Seguendo le indicazioni di Jemina, una negoziante tanto affabile quanto pettegola, Rolfson ha modo di conoscere il vecchio agricoltore Tom Skaill. I due diventano amici anche se Skaill confessa di non amare molto il genere di romanzi modaioli che il protagonista scrive. Accompagna poi Rolfson a visitare la fattoria di famiglia, denominata Taing, ormai ridotta a poco più di un rudere: «Tutto quello che Rolfson sentiva ora era un leggero accenno di vergogna. I suoi antenati avevano speso i loro giorni in un luogo povero, e avevano lavorato duramente, senza il beneficio di letteratura, arte o musica, e col tempo erano appassiti nell’età e nella morte. Eppure le loro vite erano state fruttuose. Le loro esistenze erano state circondate di senso e di una bellezza austera. Mentre lui non aveva dato al mondo nulla che valesse davvero, e c’era ben poco che non potesse comprare con la sua ricchezza mal guadagnata».
Dal momento che il proprietario e la moglie hanno intenzione di chiudere l’albergo per le vacanze natalizie, lo scrittore coglie la palla al balzo e si trasferisce a Taing: «Qui, dove i suoi antenati erano nati, vissuti e morti, avrebbe trascorso la notte».
I giorni passano lentamente e Rolfson è sempre più rapito dalla maestosa bellezza del paesaggio che lo circonda; inoltre, anche se la fattoria di famiglia non offre grandi comodità, dorme benissimo, come mai prima. Pure la sua idea d’arte subisce svolte impreviste: «Non avrebbe mai più scritto in quel modo. […] Capì che il suo dono – se mai ne avesse avuto uno – doveva andare in una nuova direzione. Non era solo il suo dono, esso apparteneva a tutto il popolo» (Brown riteneva che quello dello scrittore fosse un mestiere degno e socialmente utile al pari di quello degli altri membri della comunità). E davanti a uno specchio a casa di Skaill si ritrova a meditare sulla figura di San Tommaso, un uomo per molti versi simile a lui: «Perché la notte più lunga dell’anno dovrebbe portare il nome di San Tommaso il dubbioso? Forse perché Tommaso fu l’apostolo che resistette più a lungo contro la certezza della resurrezione. Lui, tra i dodici, ha affrontato l’oscurità più lunga. Alla fine, fu San Tommaso che viaggiò a est più lontano di ogni apostolo, il più vicino alle sorgenti della luce, addirittura (qualcuno dice) fino a raggiungere l’India».
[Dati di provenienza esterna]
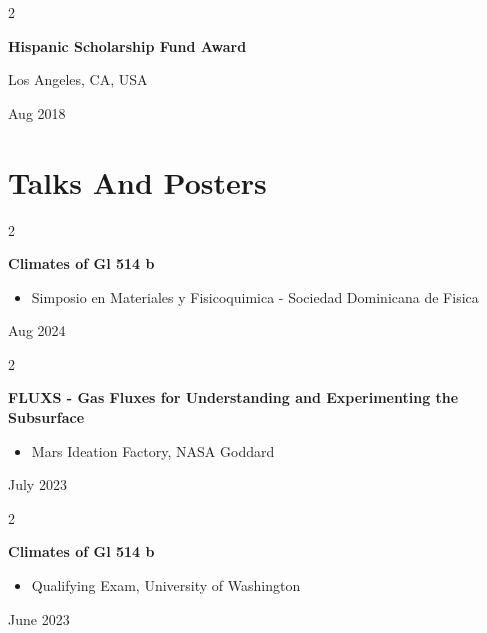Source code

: \documentclass[10pt, letterpaper]{article}
\newenvironment{highlights}{
    \begin{itemize}[
        topsep=0.10 cm,
        parsep=0.10 cm,
        partopsep=0pt,
        itemsep=0pt,
        leftmargin=0.4 cm + 10pt
    ]
}{
    \end{itemize}
} %
\newenvironment{twocolentry}[2][]{
    \onecolentry
    \def\secondColumn{#2}
    \setcolumnwidth{\fill, 4.5 cm}
    \begin{paracol}{2}
}{
    \switchcolumn \raggedleft \secondColumn
    \end{paracol}
    \endonecolentry
} %
\begin{document}
        \vspace{0.2 cm}

        \begin{twocolentry}{
            Los Angeles, CA, USA

        Aug 2018
        }
            \textbf{Hispanic Scholarship Fund Award}
        \end{twocolentry}



    
    \section{Talks And Posters}



        
        \begin{twocolentry}{
            Aug 2024
        }
            \textbf{Climates of Gl 514 b}
            \begin{highlights}
                \item Simposio en Materiales y Fisicoquimica - Sociedad Dominicana de Fisica
            \end{highlights}
        \end{twocolentry}


        \vspace{0.2 cm}

        \begin{twocolentry}{
            July 2023
        }
            \textbf{FLUXS - Gas Fluxes for Understanding and Experimenting the Subsurface}
            \begin{highlights}
                \item Mars Ideation Factory, NASA Goddard
            \end{highlights}
        \end{twocolentry}


        \vspace{0.2 cm}

        \begin{twocolentry}{
            June 2023
        }
            \textbf{Climates of Gl 514 b}
            \begin{highlights}
                \item Qualifying Exam, University of Washington
            \end{highlights}
        \end{twocolentry}


        \vspace{0.2 cm}
\end{document}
Ed ecco che, colto da un’improvvisa folgorazione, Rolfson «fece ciò che non aveva mai ritenuto possibile, cioè scrisse una poesia» nei cui versi il passato si manifesta quale cartina tornasole per valutare un presente che non lascia presagire nulla di buono. Quella è dunque la sua reale vocazione, «costeggiare l’orlo del disastro» – un’espressione che deve qualcosa a Graham Greene, uno dei pochi autori contemporanei stimati da Brown –, cimentandosi con una letteratura più vera, drammaticamente umana.
In un finale aperto, il 24 dicembre, carta e penna alla mano, scrive una lettera alla moglie: «Credo di aver trovato oggi quello che stavo cercando qui…».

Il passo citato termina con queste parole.